Dressant un état des lieux sans complaisance, il a relevé que l’économie informelle représente aujourd’hui 41,7 % du tissu économique national, que seulement 20 % de la population a accès à l’électricité et que le réseau routier asphalté ne couvre que 10 % du territoire. Selon lui, vouloir résoudre ces défis par des méthodes classiques prendrait plus d’un demi-siècle. En revanche, la révolution numérique offre, d’après lui, l’opportunité de combler rapidement ce retard structurel.
Pour André Wameso, la clé réside dans l’appui sur les piliers de la transformation digitale, à savoir l’harmonisation des politiques publiques, l’attraction des investissements, le développement des compétences et l’inclusion financière numérique. Il a notamment encouragé l’usage des paiements numériques, qui permettent de faciliter les échanges commerciaux et d’accélérer les transactions, tout en favorisant la transparence.
Le gouverneur de la BCC a également insisté sur la nécessité de moderniser les systèmes de paiements, de réformer le secteur bancaire, de numériser les services financiers et de promouvoir la monnaie locale afin d’ancrer durablement la digitalisation dans l’économie nationale.
Convaincu du potentiel immense de la RDC pour devenir un moteur de l’économie numérique en Afrique, André Wameso a indiqué que les autorités congolaises négocient actuellement des partenariats stratégiques avec plusieurs pays économiquement puissants, dans le but d’accélérer l’émergence du pays.

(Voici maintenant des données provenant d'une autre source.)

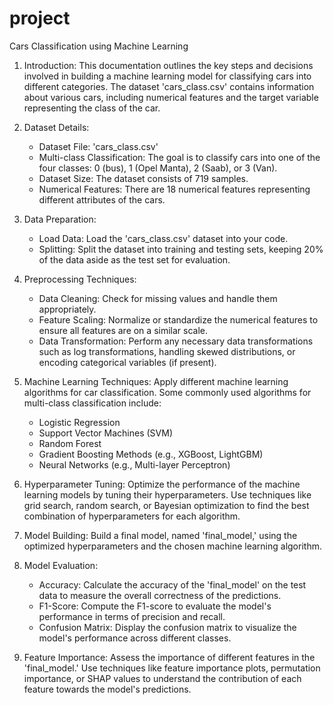 # project

Cars Classification using Machine Learning

1. Introduction:
   This documentation outlines the key steps and decisions involved in building a machine learning model for classifying cars into different categories. The dataset 'cars_class.csv' contains information about various cars, including numerical features and the target variable representing the class of the car.

2. Dataset Details:
   - Dataset File: 'cars_class.csv'
   - Multi-class Classification: The goal is to classify cars into one of the four classes: 0 (bus), 1 (Opel Manta), 2 (Saab), or 3 (Van).
   - Dataset Size: The dataset consists of 719 samples.
   - Numerical Features: There are 18 numerical features representing different attributes of the cars.

3. Data Preparation:
   - Load Data: Load the 'cars_class.csv' dataset into your code.
   - Splitting: Split the dataset into training and testing sets, keeping 20% of the data aside as the test set for evaluation.

4. Preprocessing Techniques:
   - Data Cleaning: Check for missing values and handle them appropriately.
   - Feature Scaling: Normalize or standardize the numerical features to ensure all features are on a similar scale.
   - Data Transformation: Perform any necessary data transformations such as log transformations, handling skewed distributions, or encoding categorical variables (if present).

5. Machine Learning Techniques:
   Apply different machine learning algorithms for car classification. Some commonly used algorithms for multi-class classification include:
   - Logistic Regression
   - Support Vector Machines (SVM)
   - Random Forest
   - Gradient Boosting Methods (e.g., XGBoost, LightGBM)
   - Neural Networks (e.g., Multi-layer Perceptron)

6. Hyperparameter Tuning:
   Optimize the performance of the machine learning models by tuning their hyperparameters. Use techniques like grid search, random search, or Bayesian optimization to find the best combination of hyperparameters for each algorithm.

7. Model Building:
   Build a final model, named 'final_model,' using the optimized hyperparameters and the chosen machine learning algorithm.

8. Model Evaluation:
   - Accuracy: Calculate the accuracy of the 'final_model' on the test data to measure the overall correctness of the predictions.
   - F1-Score: Compute the F1-score to evaluate the model's performance in terms of precision and recall.
   - Confusion Matrix: Display the confusion matrix to visualize the model's performance across different classes.

9. Feature Importance:
   Assess the importance of different features in the 'final_model.' Use techniques like feature importance plots, permutation importance, or SHAP values to understand the contribution of each feature towards the model's predictions.

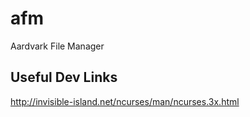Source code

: afm
===

Aardvark File Manager

Useful Dev Links
-----------
http://invisible-island.net/ncurses/man/ncurses.3x.html

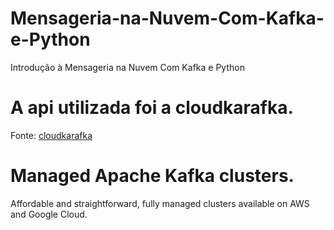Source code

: # Mensageria-na-Nuvem-Com-Kafka-e-Python
Introdução à Mensageria na Nuvem Com Kafka e Python


<h1>A api utilizada foi a cloudkarafka.</h1>

Fonte:  [cloudkarafka](https://www.cloudkarafka.com/)

<h1> Managed Apache Kafka clusters.</h1>

Affordable and straightforward, fully managed clusters available on AWS and Google Cloud.

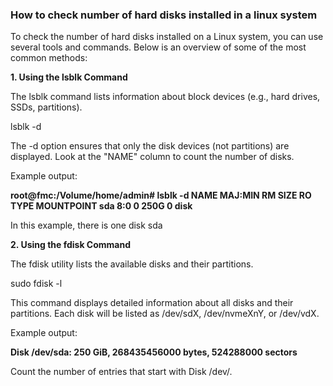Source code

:### How to check number of hard disks installed in a linux system

To check the number of hard disks installed on a Linux system, you can use several tools and commands. Below is an overview of some of the most common methods:

**1. Using the lsblk Command**

The lsblk command lists information about block devices (e.g., hard drives, SSDs, partitions).

lsblk -d


The -d option ensures that only the disk devices (not partitions) are displayed.
Look at the "NAME" column to count the number of disks.

Example output:

**root@fmc:/Volume/home/admin# lsblk -d
NAME MAJ:MIN RM  SIZE RO TYPE MOUNTPOINT
sda    8:0    0  250G  0 disk** 

In this example, there is one disk sda

**2. Using the fdisk Command**

The fdisk utility lists the available disks and their partitions.

sudo fdisk -l

This command displays detailed information about all disks and their partitions.
Each disk will be listed as /dev/sdX, /dev/nvmeXnY, or /dev/vdX.

Example output:

**Disk /dev/sda: 250 GiB, 268435456000 bytes, 524288000 sectors**

Count the number of entries that start with Disk /dev/.




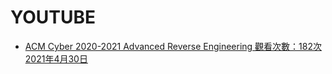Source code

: # YOUTUBE
- [ACM Cyber 2020-2021  Advanced Reverse Engineering 觀看次數：182次  2021年4月30日](https://www.youtube.com/watch?v=lrLXpLXsFKA)
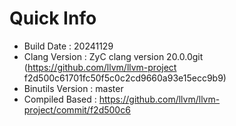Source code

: # Quick Info
* Build Date : 20241129
* Clang Version : ZyC clang version 20.0.0git (https://github.com/llvm/llvm-project f2d500c61701fc50f5c0c2cd9660a93e15ecc9b9)
* Binutils Version : master
* Compiled Based : https://github.com/llvm/llvm-project/commit/f2d500c6

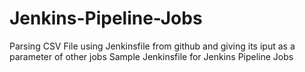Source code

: # Jenkins-Pipeline-Jobs
Parsing CSV File using Jenkinsfile from github and giving its iput as a parameter of other jobs
Sample Jenkinsfile for Jenkins Pipeline Jobs

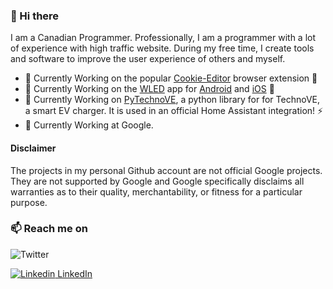 ### 👋 Hi there 
I am a Canadian Programmer. 
Professionally, I am a programmer with a lot of experience with high traffic website.
During my free time, I create tools and software to improve the user experience of others and myself.

- 🔧 Currently Working on the popular [Cookie-Editor](https://cookie-editor.cgagnier.ca/) browser extension 🍪
- 🔧 Currently Working on the [WLED](https://github.com/Aircoookie/WLED/) app for [Android](https://github.com/Moustachauve/WLED-Native-Android) and [iOS](https://github.com/Moustachauve/WLED-Native-iOS) 📱
- 🧠 Currently Working on [PyTechnoVE](https://github.com/Moustachauve/pytechnove), a python library for for TechnoVE, a smart EV charger. It is used in an official Home Assistant integration! ⚡ 
- 💪 Currently Working at Google.

#### Disclaimer
The projects in my personal Github account are not official Google projects. They are not supported by Google and Google specifically disclaims all warranties as to their quality, merchantability, or fitness for a particular purpose.

### 📫 Reach me on 
![Twitter](https://img.shields.io/twitter/follow/moustachauve?style=social)

[![Linkedin](https://i.stack.imgur.com/gVE0j.png) LinkedIn](https://www.linkedin.com/in/cgagnier/)
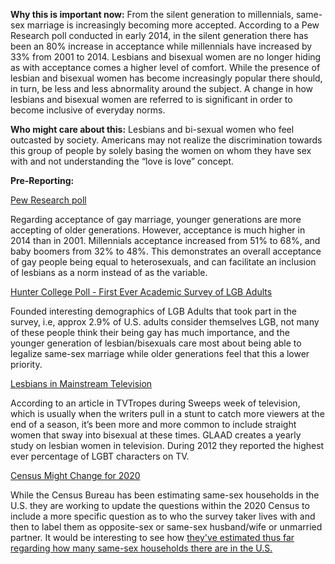 **Why this is important now:**
From the silent generation to millennials, same-sex marriage is increasingly becoming more accepted. According to a Pew Research poll conducted in early 2014, in the silent generation there has been an 80% increase in acceptance while millennials have increased by 33% from 2001 to 2014. Lesbians and bisexual women are no longer hiding as with acceptance comes a higher level of comfort. 
While the presence of lesbian and bisexual women has become increasingly popular there should, in turn, be less and less abnormality around the subject. A change in how lesbians and bisexual women are referred to is significant in order to become inclusive of everyday norms. 


**Who might care about this:**
Lesbians and bi-sexual women who feel outcasted by society. Americans may not realize the discrimination towards this group of people by solely basing the women on whom they have sex with and not understanding the “love is love” concept. 

**Pre-Reporting:**

 <a href=http://features.pewforum.org/same-sex-marriage-attitudes/slide2.php>Pew Research poll </a>
 
Regarding acceptance of gay marriage, younger generations are more accepting of older generations.  However, acceptance is much higher in 2014 than in 2001.  Millennials acceptance increased from 51% to 68%, and baby boomers from 32% to 48%.  This demonstrates an overall acceptance of gay people being equal to heterosexuals, and can facilitate an inclusion of lesbians as a norm instead of as the variable.

<a href=http://politics.as.nyu.edu/docs/IO/4819/hunter_college_poll.pdf> Hunter College Poll - First Ever Academic Survey of LGB Adults </a>

Founded interesting demographics of LGB Adults that took part in the survey, i.e, approx 2.9% of U.S. adults consider themselves LGB, not many of these people think their being gay has much importance, and the younger generation of lesbian/bisexuals care most about being able to legalize same-sex marriage while older generations feel that this a lower priority. 

<a href=https://www.glaad.org/files/whereweareontv12.pdf> Lesbians in Mainstream Television </a>

According to an article in TVTropes during Sweeps week of television, which is usually when the writers pull in a stunt to catch more viewers at the end of a season, it’s been more and more common to include straight women that sway into bisexual at these times. GLAAD creates a yearly study on lesbian women in television. During 2012 they reported the highest ever percentage of LGBT characters on TV.

<a href=http://fivethirtyeight.com/features/the-census-still-doesnt-know-how-many-same-sex-couples-there-are/> Census Might Change for 2020 </a>

While the Census Bureau has been estimating same-sex households in the U.S. they are working to update the questions within the 2020 Census to include a more specific question as to who the survey taker lives with and then to label them as opposite-sex or same-sex husband/wife or unmarried partner. It would be interesting to see how <a href=http://www.pewresearch.org/fact-tank/2014/05/13/census-struggles-to-reach-an-accurate-number-on-gay-marriages/> they've estimated thus far regarding how many same-sex households there are in the U.S. </a>


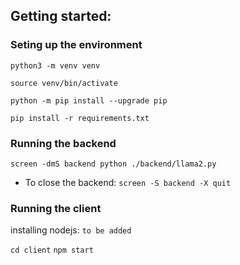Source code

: ## Getting started:

### Seting up the environment


`python3 -m venv venv`

`source venv/bin/activate`

`python -m pip install --upgrade pip`

`pip install -r requirements.txt`

### Running the backend
`screen -dmS backend python ./backend/llama2.py`

* To close the backend: `screen -S backend -X quit`




### Running the client 

installing nodejs: `to be added`

`cd client`
`npm start`



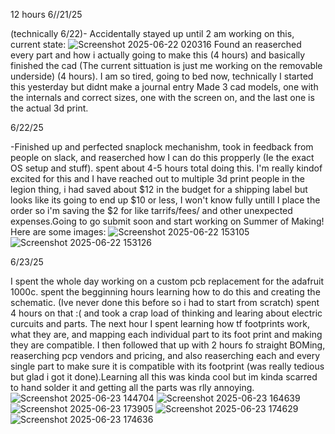 
12 hours
6//21/25

(technically 6/22)- Accidentally stayed up until 2 am working on this, current state: ![Screenshot 2025-06-22 020316](https://github.com/user-attachments/assets/325da665-fefd-41b2-a1db-ff1894356192)
Found an reaserched every part and how i actually going to make this (4 hours) and basically finished the cad (The current sittuation is just me working on the removable underside) (4 hours). I am so tired, going to bed now, technically I started this yesterday but didnt make a journal entry
Made 3 cad models, one with the internals and correct sizes, one with the screen on, and the last one is the actual 3d print.

6/22/25

-Finished up and perfected snaplock mechanishm, took in feedback from people on slack, and reaserched how I can do this propperly (Ie the exact OS setup and stuff). spent about 4-5 hours total doing this. 
I'm really kindof excited for this and I have reached out to multiple 3d print people in the legion thing, i had saved about $12 in the budget for a shipping label but looks like its going to end up $10 or less, I
won't know fully untill I place the order so i'm saving the $2 for like tarrifs/fees/ and other unexpected expenses.Going to go submit soon and start working on Summer of Making! Here are some images: ![Screenshot 2025-06-22 153105](https://github.com/user-attachments/assets/9d92de34-6fe5-496f-9843-a9e0912c20c5)
![Screenshot 2025-06-22 153126](https://github.com/user-attachments/assets/a9bf5453-272d-4043-8274-a3e9bd897a8a)


6/23/25 

I spent the whole day working on a custom pcb replacement for the adafruit 1000c. spent the begginning hours learning how to do this and creating the schematic. (Ive never done this before so i had to start from scratch) spent 4 hours on that :( and took a crap load of thinking and learing about electric curcuits and parts. The next hour I spent learning how tf footprints work, what they are, and mapping each individual part to its foot print and making they are compatible. I then followed that up with 2 hours fo straight BOMing, reaserching pcp vendors and pricing, and also reaserching each and every single part to make sure it is compatible with its footprint (was really tedious but glad i got it done).Learning all this was kinda cool but im kinda scarred to hand solder it and getting all the parts was rlly annoying.![Screenshot 2025-06-23 144704](https://github.com/user-attachments/assets/c37ea9a3-8ac2-47a9-8378-74aae6eb9fe9)
![Screenshot 2025-06-23 164639](https://github.com/user-attachments/assets/3b2862ac-83b3-4fce-bfba-551b6036f64f)
![Screenshot 2025-06-23 173905](https://github.com/user-attachments/assets/aaf4be9f-63da-4360-af36-cb5a145ed75f)
![Screenshot 2025-06-23 174629](https://github.com/user-attachments/assets/e003270b-7043-4b24-97aa-8425fc41cdb3)
![Screenshot 2025-06-23 174636](https://github.com/user-attachments/assets/7b1714ba-14ba-4ac0-a349-0d5327fc566a)

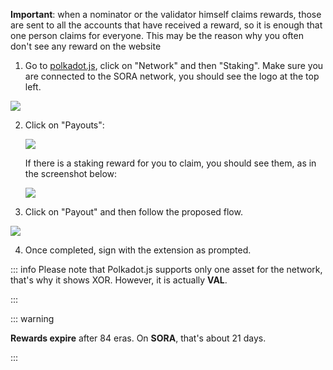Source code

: **Important**: when a nominator or the validator himself claims rewards, those are sent to all the accounts that have received a reward, so it is enough that one person claims for everyone. This may be the reason why you often don't see any reward on the website

1. Go to [polkadot.js](https://polkadot.js.org/apps/?rpc=wss%3A%2F%2Fws.sora2.soramitsu.co.jp#/staking), click on "Network" and then "Staking". Make sure you are connected to the SORA network, you should see the logo at the top left.

![](/.gitbook/assets/rewards-view-staking.png)

2. Click on "Payouts":

   ![](/.gitbook/assets/rewards-view-payouts.png)

   If there is a staking reward for you to claim, you should see them, as in the screenshot below:

   ![](/.gitbook/assets/rewards-view-staking-reward.jpg)

3. Click on "Payout" and then follow the proposed flow.

![](/.gitbook/assets/rewards-click-payout.jpg)

4. Once completed, sign with the extension as prompted.

::: info
Please note that Polkadot.js supports only one asset for the network, that's why it shows XOR. However, it is actually **VAL**.

:::

::: warning

**Rewards expire** after 84 eras. On **SORA**, that's about 21 days.

:::
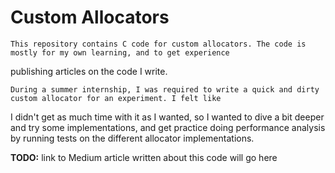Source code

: # Custom Allocators

    This repository contains C code for custom allocators. The code is mostly for my own learning, and to get experience
publishing articles on the code I write.

    During a summer internship, I was required to write a quick and dirty custom allocator for an experiment. I felt like
I didn't get as much time with it as I wanted, so I wanted to dive a bit deeper and try some implementations, and get
practice doing performance analysis by running tests on the different allocator implementations.

**TODO:** link to Medium article written about this code will go here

Enfin, il a appelé à introduire l’enseignement des technologies numériques et de l’intelligence artificielle dans les programmes scolaires afin de former dès maintenant les talents de demain. Selon lui, la RDC pourrait offrir, d’ici trente ans, l’image d’un pays pleinement émergent, à condition de soutenir toutes les initiatives favorisant l’inclusion financière et la digitalisation des services.